Although both Sergeants, the two do not share the same ranks or roles. In the British Army and Royal Marines infantry, a Sergeant (NATO rank OR-6) is the rank normally held by the Second-in-Command of a Platoon. In the US Marine Corps and the United States Army infantry, a sergeant (NATO rank OR-5) leads a fire team of four men, a role performed in the British forces by a Lance-Corporal (OR-3) (as second-in-command of a section and commander of its delta fire team).

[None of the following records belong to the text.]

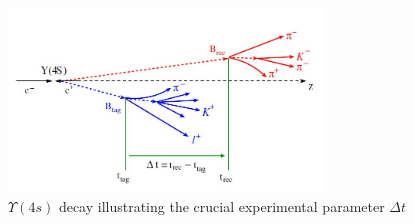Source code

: \begin{figure}[h]
\centering
\includegraphics[width=0.75\textwidth]{figs/dt.JPG}
\caption{$\Upsilon (4s)$ decay illustrating the crucial experimental parameter $\Delta t$}
\label{BBD}
\end{figure}


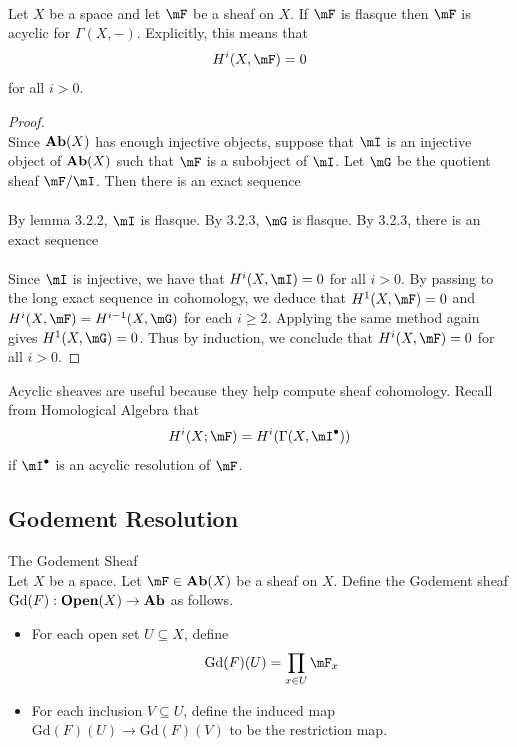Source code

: \documentclass[a4paper]{article}
\begin{document}
\begin{prp}{}{}\\
Let $X$ be a space and let $\mF$ be a sheaf on $X$. If $\mF$ is flasque then $\mF$ is acyclic for $\Gamma(X,-)$. Explicitly, this means that $$H^i(X,\mF)=0$$ for all $i>0$. 
\begin{proof}\\
Since $\bold{Ab}(X)$ has enough injective objects, suppose that $\mI$ is an injective object of $\bold{Ab}(X)$ such that $\mF$ is a subobject of $\mI$. Let $\mG$ be the quotient sheaf $\mF/\mI$. Then there is an exact sequence \\
\\
By lemma 3.2.2, $\mI$ is flasque. By 3.2.3, $\mG$ is flasque. By 3.2.3, there is an exact sequence \\
\\
Since $\mI$ is injective, we have that $H^i(X,\mI)=0$ for all $i>0$. By passing to the long exact sequence in cohomology, we deduce that $H^1(X,\mF)=0$ and $H^i(X,\mF)=H^{i-1}(X,\mG)$ for each $i\geq 2$. Applying the same method again gives $H^1(X,\mG)=0$. Thus by induction, we conclude that $H^i(X,\mF)=0$ for all $i>0$. 
\end{proof}
\end{prp}

Acyclic sheaves are useful because they help compute sheaf cohomology. Recall from Homological Algebra that $$H^i(X;\mF)=H^i(\Gamma(X,\mI^\bullet))$$ if $\mI^\bullet$ is an acyclic resolution of $\mF$. 

\subsection{Godement Resolution}
\begin{defn}{The Godement Sheaf}{}\\
Let $X$ be a space. Let $\mF\in\bold{Ab}(X)$ be a sheaf on $X$. Define the Godement sheaf $\text{Gd}(F):\bold{Open}(X)\to\bold{Ab}$ as follows. 
\begin{itemize}
\item For each open set $U\subseteq X$, define $$\text{Gd}(F)(U)=\prod_{x\in U}\mF_x$$
\item For each inclusion $V\subseteq U$, define the induced map $\text{Gd}(F)(U)\to\text{Gd}(F)(V)$ to be the restriction map. 
\end{itemize}
\end{defn}
\end{document}
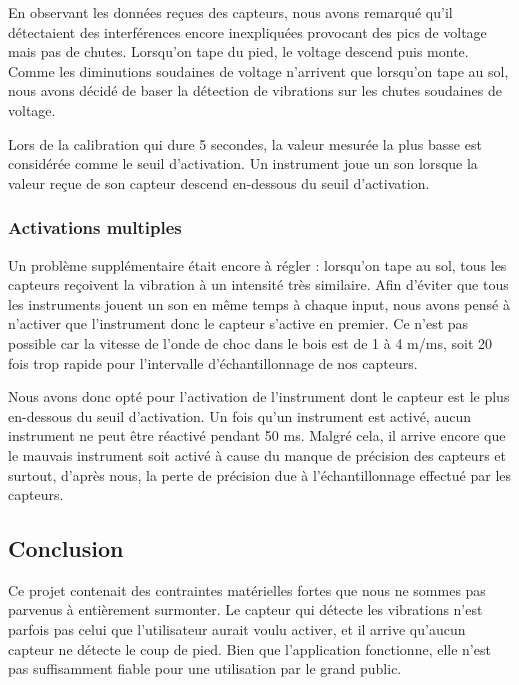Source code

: \documentclass[11pt,a4paper,twoside,svgnames]{article}
\begin{document}
	En observant les données reçues des capteurs, nous avons remarqué qu'il détectaient des interférences encore inexpliquées provocant des pics de voltage mais pas de chutes. Lorsqu'on tape du pied, le voltage descend puis monte. Comme les diminutions soudaines de voltage n'arrivent que lorsqu'on tape au sol, nous avons décidé de baser la détection de vibrations sur les chutes soudaines de voltage.
	
	Lors de la calibration qui dure 5 secondes, la valeur mesurée la plus basse est considérée comme le seuil d'activation. Un instrument joue un son lorsque la valeur reçue de son capteur descend en-dessous du seuil d'activation.
	
	\subsubsection{Activations multiples}
	Un problème supplémentaire était encore à régler : lorsqu'on tape au sol, tous les capteurs reçoivent la vibration à un intensité très similaire. Afin d'éviter que tous les instruments jouent un son en même temps à chaque input, nous avons pensé à n'activer que l'instrument donc le capteur s'active en premier. Ce n'est pas possible car la vitesse de l'onde de choc dans le bois est de 1 à 4 m/ms, soit 20 fois trop rapide pour l'intervalle d'échantillonnage de nos capteurs.
	
	Nous avons donc opté pour l'activation de l'instrument dont le capteur est le plus en-dessous du seuil d'activation. Un fois qu'un instrument est activé, aucun instrument ne peut être réactivé pendant 50 ms. Malgré cela, il arrive encore que le mauvais instrument soit activé à cause du manque de précision des capteurs et surtout, d'après nous, la perte de précision due à l'échantillonnage effectué par les capteurs.
	
	\subsection{Conclusion}
	
	Ce projet contenait des contraintes matérielles fortes que nous ne sommes pas parvenus à entièrement surmonter. Le capteur qui détecte les vibrations n'est parfois pas celui que l'utilisateur aurait voulu activer, et il arrive qu'aucun capteur ne détecte le coup de pied. Bien que l'application fonctionne, elle n'est pas suffisamment fiable pour une utilisation par le grand public.
		
\end{document}
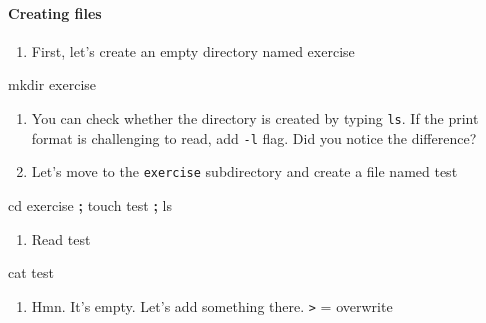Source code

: \documentclass[
]{book}
\newenvironment{Shaded}{\begin{snugshade}}{\end{snugshade}}
\newcommand{\BuiltInTok}[1]{#1}
\newcommand{\FunctionTok}[1]{\textcolor[rgb]{0.00,0.00,0.00}{#1}}
\newcommand{\KeywordTok}[1]{\textcolor[rgb]{0.13,0.29,0.53}{\textbf{#1}}}
\newcommand{\NormalTok}[1]{#1}
\providecommand{\tightlist}{%
  \setlength{\itemsep}{0pt}\setlength{\parskip}{0pt}}
\begin{document}
\hypertarget{creating-files}{%
\paragraph{Creating files}\label{creating-files}}

\begin{enumerate}
\def\labelenumi{\arabic{enumi}.}
\tightlist
\item
  First, let's create an empty directory named exercise
\end{enumerate}

\begin{Shaded}
\begin{Highlighting}[]

\FunctionTok{mkdir}\NormalTok{ exercise }
\end{Highlighting}
\end{Shaded}

\begin{enumerate}
\def\labelenumi{\arabic{enumi}.}
\setcounter{enumi}{1}
\item
  You can check whether the directory is created by typing \texttt{ls}. If the print format is challenging to read, add \texttt{-l} flag. Did you notice the difference?
\item
  Let's move to the \texttt{exercise} subdirectory and create a file named test
\end{enumerate}

\begin{Shaded}
\begin{Highlighting}[]

\BuiltInTok{cd}\NormalTok{ exercise }\KeywordTok{;} \FunctionTok{touch}\NormalTok{ test }\KeywordTok{;} \FunctionTok{ls} 
\end{Highlighting}
\end{Shaded}

\begin{enumerate}
\def\labelenumi{\arabic{enumi}.}
\setcounter{enumi}{3}
\tightlist
\item
  Read test
\end{enumerate}

\begin{Shaded}
\begin{Highlighting}[]

\FunctionTok{cat}\NormalTok{ test }
\end{Highlighting}
\end{Shaded}

\begin{enumerate}
\def\labelenumi{\arabic{enumi}.}
\setcounter{enumi}{4}
\tightlist
\item
  Hmn. It's empty. Let's add something there. \texttt{\textgreater{}} = overwrite
\end{enumerate}
\end{document}
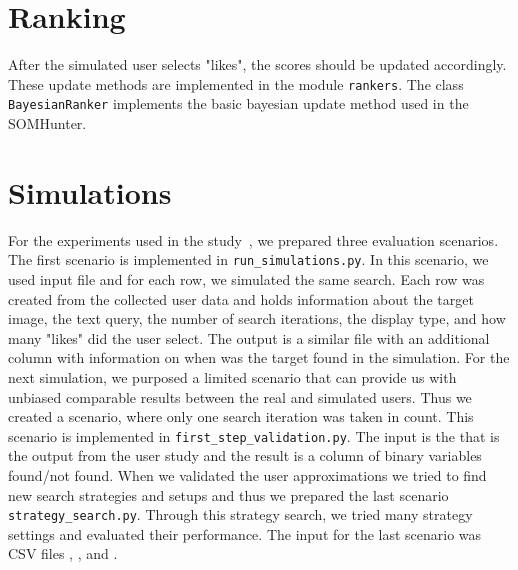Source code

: \section{Ranking}

After the simulated user selects "likes", the scores should be updated accordingly. These update methods are implemented in the module \lstinline{rankers}. The class \lstinline{BayesianRanker} implements the basic bayesian update method used in the SOMHunter.

\section{Simulations}

For the experiments used in the study~\cite{peska2021}, we prepared three evaluation scenarios. The first scenario is implemented in \lstinline{run_simulations.py}. In this scenario, we used input file  and for each row, we simulated the same search. Each row was created from the collected user data and holds information about the target image, the text query,  the number of search iterations, the display type, and how many "likes" did the user select. The output is a similar file with an additional column with information on when was the target found in the simulation. For the next simulation, we purposed a limited scenario that can provide us with unbiased comparable results between the real and simulated users. Thus we created a scenario, where only one search iteration was taken in count. This scenario is implemented in \lstinline{first_step_validation.py}. The input is the  that is the output from the user study and the result is a column of binary variables found/not found. When we validated the user approximations we tried to find new search strategies and setups and thus we prepared the last scenario \lstinline{strategy_search.py}. Through this strategy search, we tried many strategy settings and evaluated their performance. The input for the last scenario was CSV files , , and .


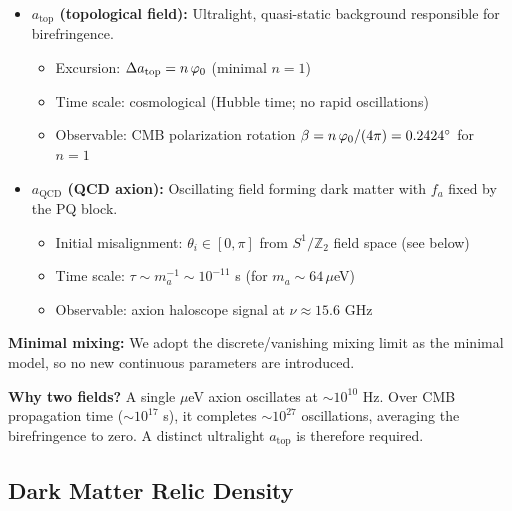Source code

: \begin{tcolorbox}[colback=orange!5, colframe=orange!60!black, 
    title={\textbf{Two-Field Axion Structure}}, fonttitle=\bfseries]
\begin{itemize}[leftmargin=1.5em, topsep=2pt, itemsep=2pt]
    \item \textbf{$a_{\text{top}}$ (topological field):} Ultralight, quasi-static background
        responsible for birefringence.
        \begin{itemize}[leftmargin=1em, topsep=1pt]
            \item Excursion: $\Delta a_{\text{top}} = n\,\phiz$ (minimal $n=1$)
            \item Time scale: cosmological (Hubble time; no rapid oscillations)
            \item Observable: CMB polarization rotation $\beta = n\,\phiz/(4\pi) = 0.2424^\circ$ for $n=1$
        \end{itemize}
    \item \textbf{$a_{\text{QCD}}$ (QCD axion):} Oscillating field forming dark matter with
        $f_a$ fixed by the PQ block.
        \begin{itemize}[leftmargin=1em, topsep=1pt]
            \item Initial misalignment: $\theta_i \in [0,\pi]$ from $S^1/\mathbb{Z}_2$ field space (see below)
            \item Time scale: $\tau \sim m_a^{-1} \sim 10^{-11}$ s (for $m_a \sim 64\,\mu$eV)
            \item Observable: axion haloscope signal at $\nu \approx 15.6$ GHz
        \end{itemize}
\end{itemize}

\textbf{Minimal mixing:} We adopt the discrete/vanishing mixing limit as the minimal model,
so no new continuous parameters are introduced.
\end{tcolorbox}
\textbf{Why two fields?} A single $\mu$eV axion oscillates at $\sim 10^{10}$ Hz. Over CMB 
propagation time ($\sim 10^{17}$ s), it completes $\sim 10^{27}$ oscillations, averaging 
the birefringence to zero. A distinct ultralight $a_{\text{top}}$ is therefore required.

\subsection{Dark Matter Relic Density}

Section Commanders in the British forces are normally Corporals (OR-4).

The Royal Bermuda Regiment is a part-time unit of the British Army tasked primarily with home defence of the tiny British Overseas Territory of Bermuda, where a reconnaissance sub-unit would seem superfluous. Despite this, its predecessors (the Bermuda Militia Artillery and the Bermuda Volunteer Rifle Corps) sent contingents to the Western Front during the First World War and to fight in North-West Europe, Italy, the Far East and elsewhere during the Second World War, and the regiment's training ensures it is capable of an expeditionary role. Due to the limited landmass and high population density of Bermuda, much of the Royal Bermuda Regiment's field training takes place at Camp Lejeune. This partly results from the proximity of North Carolina, the nearest landfall to Bermuda at 640 miles (ensuring close historical ties with Bermuda having been settled accidentally in 1609 by the Virginia Company as an extension of the future North Carolina's northern neighbour of Virginia, and the Province of Carolina having been established by the settlement of Charleston by settlers from Bermuda under William Sayle in 1669), and partly from a close relationship built up between the Royal Bermuda Regiment and the US Marine Corps, which had maintained detachments to guard the United States Navy bases in Bermuda from the 1940s to the 1980s (the US Naval Air Station Bermuda Annex, Naval Air Station Bermuda, and Naval Facility Bermuda). The US Marine Corps handed its guard role to US Naval Air Station Bermuda Police and withdrew from Bermuda several years before all of the United States Naval bases in Bermuda were closed in 1995.
Date
Source The Globe. Used to illustrate the article Bermuda recce team recon Lejeune, by Lance-Corporal E.V. Walsh, published in The Globe on 20 April, 1989. Original caption: SO THAT'S HOW IT WORKS-Sgt. Peter Aldrich, Bermuda Regiment, points out one of the regiment's weapons to Sgt. Paul Moose, team leader, Bravo Co., 2nd Recon.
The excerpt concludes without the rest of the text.